In any case, if you do have an overlap of loss of eyesight or stroke as a compensable consequence, chiropractic care might be one avenue of causation to explore.  Since both articles also mention the potential for reverse causation, it opens the door to exploring whether the need for chiropractic care is caused by an industrial injury or non-industrial loss of eyesight/stroke.

Fun times, dear readers!  Now, who is going to go trick-or-treating as a chiropractor this year?  Every defendant will be certifiably spooked.

 

Gov. Vetoes AB479; Calls for More Study

Hello dear readers!

A happy Monday to you indeed, as the good news keeps on coming.

Earlier last week, Governor Brown issued a veto for AB479.  As my beloved readers will recall, AB479 would have created more instruction for rating impairment related to breast cancer and redlined various factors that could have been considered for apportionment.

Governor Brown vetoed AB479, calling for more empirical research and offered some questions for consideration:

  1. Do the standards for determining impairment due to occupational injury or illness accurately reflect the level of impairment caused by industrial cancer?
  2. Study and compare the differences between the fifth and sixth editions of the AMA Guides with respect to determining impairment resulting from industrial cancer.
  3. Do the standards for determining impairment resulting from industrial cancer exhibit bias based on immutable characteristics such as gender, race, or ethnicity?

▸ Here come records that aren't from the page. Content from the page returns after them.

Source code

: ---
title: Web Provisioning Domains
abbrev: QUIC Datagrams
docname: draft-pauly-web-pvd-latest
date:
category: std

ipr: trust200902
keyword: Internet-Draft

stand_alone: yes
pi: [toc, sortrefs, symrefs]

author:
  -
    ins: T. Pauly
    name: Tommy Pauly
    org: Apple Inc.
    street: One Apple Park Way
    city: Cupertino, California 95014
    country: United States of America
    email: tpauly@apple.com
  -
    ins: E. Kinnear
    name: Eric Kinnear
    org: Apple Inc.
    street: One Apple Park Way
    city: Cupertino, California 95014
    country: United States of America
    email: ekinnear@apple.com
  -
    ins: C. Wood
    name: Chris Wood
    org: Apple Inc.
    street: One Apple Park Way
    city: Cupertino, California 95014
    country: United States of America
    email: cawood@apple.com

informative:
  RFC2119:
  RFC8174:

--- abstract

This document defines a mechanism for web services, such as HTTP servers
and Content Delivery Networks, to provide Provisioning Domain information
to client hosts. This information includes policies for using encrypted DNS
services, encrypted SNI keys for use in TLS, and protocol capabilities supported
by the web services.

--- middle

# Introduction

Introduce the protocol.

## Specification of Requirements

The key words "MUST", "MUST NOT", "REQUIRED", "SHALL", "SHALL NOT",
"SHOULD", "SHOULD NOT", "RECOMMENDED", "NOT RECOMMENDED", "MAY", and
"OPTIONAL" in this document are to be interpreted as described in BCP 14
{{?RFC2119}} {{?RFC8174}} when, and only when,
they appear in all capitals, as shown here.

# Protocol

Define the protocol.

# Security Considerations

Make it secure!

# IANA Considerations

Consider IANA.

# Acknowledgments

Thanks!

For now, at least, it looks like the status quo will hold.  But, that being said, Governor Brown’s time in office is limited.  Will the next Governor continue to veto such bills?

Only time will tell, dear readers!

In the meantime, today marks the start of what is now being referred to colloquially as “spooky month” which will be followed by “turkey month” before we finally arrive at “Santa month.”  So happy ghost-turkey-santa?  The cultural norms of month nomenclature falls well outside the scope of my expertise, so I defer to you.